Court Opinion

ID: 9647392
Source: CourtListenerOpinion
Date Created: 2023-08-23 13:34:43.369493+00
Date Added: 2024-06-11T18:11:48.811945
License: Public Domain

GARRISON, Judge,
concurring.
I concur in the principal opinion and write separately only with reference to Synergy’s second point relied on. The principal opinion concludes that failure of-the trial court to give the requested Instruction C withdrawing “[t]he issue of the Defendant’s failure to properly train Lonnie Culp” was not error.
Culp was not an employee of Synergy and therefore this is not a case in which Synergy has vicarious liability for his conduct. Likewise, Plaintiffs did not submit the case on a negligence theory. Rather, this case was submitted on a theory of strict liability— failure to warn. As I understand the principal opinion, the failure to train Culp could have been relevant to that issue. I agree. In Donahue v. Phillips Petroleum Co., 866 F.2d 1008 (8th Cir.1989), the court said:
... even a bulk supplier must provide adequate instructions to the distributor next in line or ascertain that the distributor is informed as to the nature of the product and is in a position to convey the information so that the ultimate consumer is apprised of the dangerous propensity of the product.

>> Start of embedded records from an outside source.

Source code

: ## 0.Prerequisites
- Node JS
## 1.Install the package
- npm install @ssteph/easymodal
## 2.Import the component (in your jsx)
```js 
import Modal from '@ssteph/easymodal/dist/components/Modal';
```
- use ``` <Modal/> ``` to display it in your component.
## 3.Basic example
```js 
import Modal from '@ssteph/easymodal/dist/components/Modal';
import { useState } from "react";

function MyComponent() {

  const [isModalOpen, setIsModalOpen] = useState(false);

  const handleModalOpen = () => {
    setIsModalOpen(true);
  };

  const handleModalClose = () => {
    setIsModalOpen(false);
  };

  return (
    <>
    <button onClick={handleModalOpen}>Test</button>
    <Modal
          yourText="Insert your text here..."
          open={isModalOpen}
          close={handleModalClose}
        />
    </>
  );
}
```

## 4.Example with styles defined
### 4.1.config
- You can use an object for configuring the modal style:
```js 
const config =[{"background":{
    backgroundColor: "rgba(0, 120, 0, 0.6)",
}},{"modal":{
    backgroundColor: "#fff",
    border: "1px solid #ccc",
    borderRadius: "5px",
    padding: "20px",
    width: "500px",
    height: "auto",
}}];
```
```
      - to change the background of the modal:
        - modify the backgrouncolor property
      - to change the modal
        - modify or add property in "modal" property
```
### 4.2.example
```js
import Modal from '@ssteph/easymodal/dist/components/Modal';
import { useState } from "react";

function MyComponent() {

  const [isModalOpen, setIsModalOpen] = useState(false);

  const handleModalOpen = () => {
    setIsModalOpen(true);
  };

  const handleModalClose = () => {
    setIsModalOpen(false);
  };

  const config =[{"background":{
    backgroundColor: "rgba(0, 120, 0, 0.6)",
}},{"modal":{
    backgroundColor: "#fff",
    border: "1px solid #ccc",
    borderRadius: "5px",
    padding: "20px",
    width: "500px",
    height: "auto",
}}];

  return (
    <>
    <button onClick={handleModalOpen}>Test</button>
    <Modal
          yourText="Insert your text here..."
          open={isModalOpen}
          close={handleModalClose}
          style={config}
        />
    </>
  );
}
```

Id. at 1012. 3 American Law of Products Liability 3d § 33:28 (John D. Hodson et al. eds., Rev. 1993) states:
A supplier who sells to an intermediary in bulk ... can discharge its duty to warn ultimate users (including employers) if it *37-43provides adequate instructions to the distributor next in line or ascertains that the intermediary is adequately trained, is familiar with the properties of the product and safe methods of handling it, and is capable of passing on the information so that the ultimate consumer is apprised of the dangerous propensity of the product.